◆ Work task ◆
Could you filter the data below down to the lines that hold the word "will"?

(Rendered images with source text)
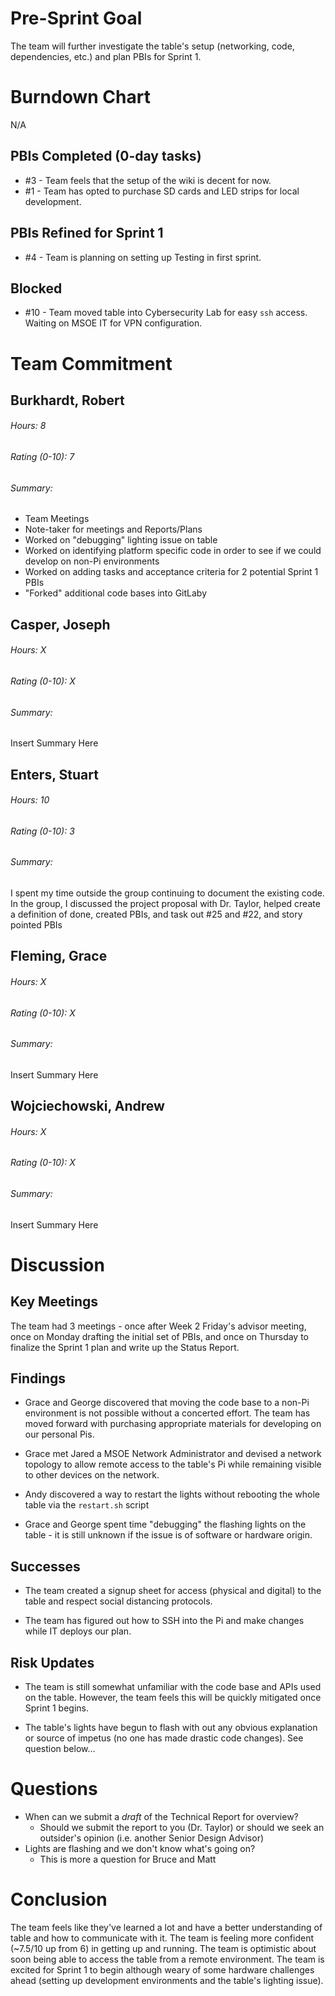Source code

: # Pre-Sprint Goal

The team will further investigate the table's setup (networking, code, dependencies, etc.) and plan PBIs for Sprint 1.

# Burndown Chart

N/A

## PBIs Completed (0-day tasks)
* #3 - Team feels that the setup of the wiki is decent for now.
* #1 - Team has opted to purchase SD cards and LED strips for local development.

## PBIs Refined for Sprint 1
* #4 - Team is planning on setting up Testing in first sprint.

## Blocked 
* #10 - Team moved table into Cybersecurity Lab for easy `ssh` access. Waiting on MSOE IT for VPN configuration.

# Team Commitment

## Burkhardt, Robert

###### Hours: 8

###### Rating (0-10): 7

###### Summary:

* Team Meetings
* Note-taker for meetings and Reports/Plans
* Worked on "debugging" lighting issue on table
* Worked on identifying platform specific code in order to see if we could develop on non-Pi environments
* Worked on adding tasks and acceptance criteria for 2 potential Sprint 1 PBIs
* "Forked" additional code bases into GitLaby

## Casper, Joseph

###### Hours: X

###### Rating (0-10): X

###### Summary:

Insert Summary Here

## Enters, Stuart

###### Hours: 10

###### Rating (0-10): 3

###### Summary:

I spent my time outside the group continuing to document the existing code. In the group, I discussed the project proposal with Dr. Taylor, helped create a definition of done, created PBIs, and task out #25 and #22, and story pointed PBIs

## Fleming, Grace

###### Hours: X

###### Rating (0-10): X

###### Summary:

Insert Summary Here

## Wojciechowski, Andrew

###### Hours: X

###### Rating (0-10): X

###### Summary:

Insert Summary Here

# Discussion

## Key Meetings

The team had 3 meetings - once after Week 2 Friday's advisor meeting, once on Monday drafting the initial set of PBIs, and once on Thursday to finalize the Sprint 1 plan and write up the Status Report.

## Findings

* Grace and George discovered that moving the code base to a non-Pi environment is not possible without a concerted effort. The team has moved forward with purchasing appropriate materials for developing on our personal Pis.

* Grace met Jared a MSOE Network Administrator and devised a network topology to allow remote access to the table's Pi while remaining visible to other devices on the network.

* Andy discovered a way to restart the lights without rebooting the whole table via the `restart.sh` script

* Grace and George spent time "debugging" the flashing lights on the table - it is still unknown if the issue is of software or hardware origin.

## Successes

* The team created a signup sheet for access (physical and digital) to the table and respect social distancing protocols.

* The team has figured out how to SSH into the Pi and make changes while IT deploys our plan.

## Risk Updates

* The team is still somewhat unfamiliar with the code base and APIs used on the table. However, the team feels this will be quickly mitigated once Sprint 1 begins.

* The table's lights have begun to flash with out any obvious explanation or source of impetus (no one has made drastic code changes). See question below... 

# Questions

* When can we submit a _draft_ of the Technical Report for overview?
    * Should we submit the report to you (Dr. Taylor) or should we seek an outsider's opinion (i.e. another Senior Design Advisor)
* Lights are flashing and we don't know what's going on?
    * This is more a question for Bruce and Matt


# Conclusion

The team feels like they've learned a lot and have a better understanding of table and how to communicate with it. The team is feeling more confident (\~7.5/10 up from 6) in getting up and running. The team is optimistic about soon being able to access the table from a remote environment. The team is excited for Sprint 1 to begin although weary of some hardware challenges ahead (setting up development environments and the table's lighting issue).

◆ Output of the task ◆
The team will further investigate the table's setup (networking, code, dependencies, etc.) and plan PBIs for Sprint 1.
* The team is still somewhat unfamiliar with the code base and APIs used on the table. However, the team feels this will be quickly mitigated once Sprint 1 begins.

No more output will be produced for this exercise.